Through the years, she has won local contests for her original costumes: the carpet-foam-padding Gumby, a giant California raisin in brown garbage bags and little raisin boxes, a gauze-wrapped mummy and a lifelike cannibal.
"I even boiled bones to make necklaces, bracelets and earrings," Carey said.
During October, she opens her 20 totes of decorations and fills the inside of her home with Halloween lights, hanging bats, spider webs, Draculas, mummies and imitation blood. Her windows have so many cardboard decorations Carey can't see out of them.
"I go for scary stuff, not the cutesy things," Carey said.
New this year is a caped skeleton with his arms extended. He will hang from the eaves of her house. Roof-to-ground spider webs will enhance his horrifying appearance. Only Carey's toy budget is not frightening. Favorite shopping haunts for novel items include dollar stores and thrift shops.
On Halloween night, Carey's boyfriend, Randy Bell, becomes a live lawn ornament.
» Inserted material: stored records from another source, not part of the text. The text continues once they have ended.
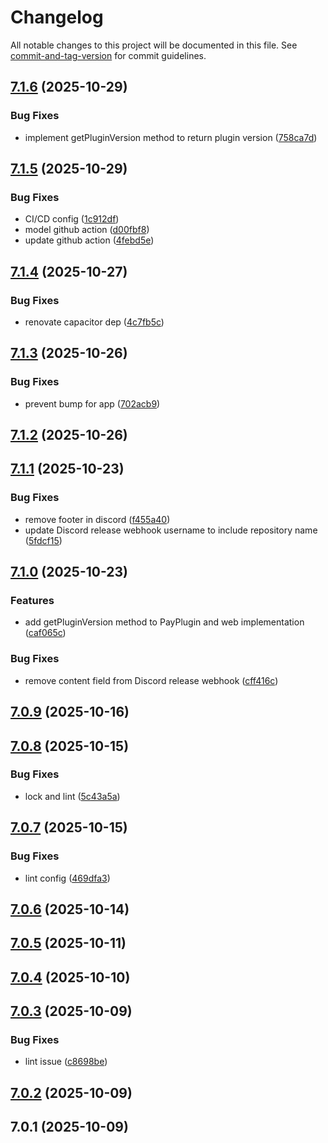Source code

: # Changelog

All notable changes to this project will be documented in this file. See [commit-and-tag-version](https://github.com/absolute-version/commit-and-tag-version) for commit guidelines.

## [7.1.6](https://github.com/Cap-go/capacitor-pay/compare/7.1.5...7.1.6) (2025-10-29)


### Bug Fixes

* implement getPluginVersion method to return plugin version ([758ca7d](https://github.com/Cap-go/capacitor-pay/commit/758ca7d35ac80a129f6c61cb11666b48e528232c))

## [7.1.5](https://github.com/Cap-go/capacitor-pay/compare/7.1.4...7.1.5) (2025-10-29)


### Bug Fixes

* CI/CD config ([1c912df](https://github.com/Cap-go/capacitor-pay/commit/1c912df4ded7070363eb495750e615252a03652c))
* model github action ([d00fbf8](https://github.com/Cap-go/capacitor-pay/commit/d00fbf8dee75e4b5248ed2ab39381361b0ca6f5b))
* update github action ([4febd5e](https://github.com/Cap-go/capacitor-pay/commit/4febd5e423fbad0b35090ae57cf376a9f3840137))

## [7.1.4](https://github.com/Cap-go/capacitor-pay/compare/7.1.3...7.1.4) (2025-10-27)


### Bug Fixes

* renovate capacitor dep ([4c7fb5c](https://github.com/Cap-go/capacitor-pay/commit/4c7fb5c8af223ec0cfa7e3640f3bdafd3a2816d5))

## [7.1.3](https://github.com/Cap-go/capacitor-pay/compare/7.1.2...7.1.3) (2025-10-26)


### Bug Fixes

* prevent bump for app ([702acb9](https://github.com/Cap-go/capacitor-pay/commit/702acb990f35e363d3b5aae872aadffad5c2561d))

## [7.1.2](https://github.com/Cap-go/capacitor-pay/compare/7.1.1...7.1.2) (2025-10-26)

## [7.1.1](https://github.com/Cap-go/capacitor-pay/compare/7.1.0...7.1.1) (2025-10-23)


### Bug Fixes

* remove footer in discord ([f455a40](https://github.com/Cap-go/capacitor-pay/commit/f455a40b80d760a28f20bbd40f9645036d84b9eb))
* update Discord release webhook username to include repository name ([5fdcf15](https://github.com/Cap-go/capacitor-pay/commit/5fdcf151777423f328a1c8ed35b88b2be9ec84b3))

## [7.1.0](https://github.com/Cap-go/capacitor-pay/compare/7.0.9...7.1.0) (2025-10-23)


### Features

* add getPluginVersion method to PayPlugin and web implementation ([caf065c](https://github.com/Cap-go/capacitor-pay/commit/caf065c4e05e6004052032fbde7c27bb90c7e944))


### Bug Fixes

* remove content field from Discord release webhook ([cff416c](https://github.com/Cap-go/capacitor-pay/commit/cff416cb7f13e79b1ee36443dd270414a3c73c31))

## [7.0.9](https://github.com/Cap-go/capacitor-pay/compare/7.0.8...7.0.9) (2025-10-16)

## [7.0.8](https://github.com/Cap-go/capacitor-pay/compare/7.0.7...7.0.8) (2025-10-15)


### Bug Fixes

* lock and lint ([5c43a5a](https://github.com/Cap-go/capacitor-pay/commit/5c43a5a9ee1f70052b6f234ba2ed6a7432f790e0))

## [7.0.7](https://github.com/Cap-go/capacitor-pay/compare/7.0.6...7.0.7) (2025-10-15)


### Bug Fixes

* lint config ([469dfa3](https://github.com/Cap-go/capacitor-pay/commit/469dfa348c87fbc7cb999cc6ec40e19c8c127d78))

## [7.0.6](https://github.com/Cap-go/capacitor-pay/compare/7.0.5...7.0.6) (2025-10-14)

## [7.0.5](https://github.com/Cap-go/capacitor-pay/compare/7.0.4...7.0.5) (2025-10-11)

## [7.0.4](https://github.com/Cap-go/capacitor-pay/compare/7.0.3...7.0.4) (2025-10-10)

## [7.0.3](https://github.com/Cap-go/capacitor-pay/compare/7.0.2...7.0.3) (2025-10-09)


### Bug Fixes

* lint issue ([c8698be](https://github.com/Cap-go/capacitor-pay/commit/c8698bed09bf473695cf2f7407f773d2d6171bf8))

## [7.0.2](https://github.com/Cap-go/capacitor-pay/compare/7.0.1...7.0.2) (2025-10-09)

## 7.0.1 (2025-10-09)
He dresses as the grim reaper and sits in a chair, not moving or speaking unless someone is especially brash about declaring him a phony.
"He'll just jump right up," Carey said. "He loves scaring people."
Carey did go trick-or-treating last year, at Disney World in Florida where Allie Graziani of Indiana -- the granddaughter with the Halloween birthday -- wanted to spend her 13th birthday.
"It was phenomenal," Carey said. "It was decorated with pumpkins and the characters all wear costumes. I brought 40 pounds of candy with me on the plane."
To encourage holiday cheer, Carey gathers her grandchildren (Allie and siblings Jacob, 12 and Mia, 9) into her kitchen to craft haunted houses and castles or to prepare Halloween-style food, such as Halloween snack mix -- waffle-shaped cereal, miniature marshmallows, chocolate chips and crumbled candy bars.
Even her daughters, Monica Graziani of Indiana and Angela Wagner, who shares the Halloween birthday with Allie, will join them.
She scorns the notion that Halloween equates evil. Even as a child, Halloween was a playful time with two nights of trick- or-treating. Carey recalls dumping out pillowcases of candy at home to go back out for more and changing costumes on night two so the neighbors--especially the one who made the taffy apples -- wouldn't recognize her.
"Families should celebrate holidays together," Carey said. "Halloween is just good, family fun."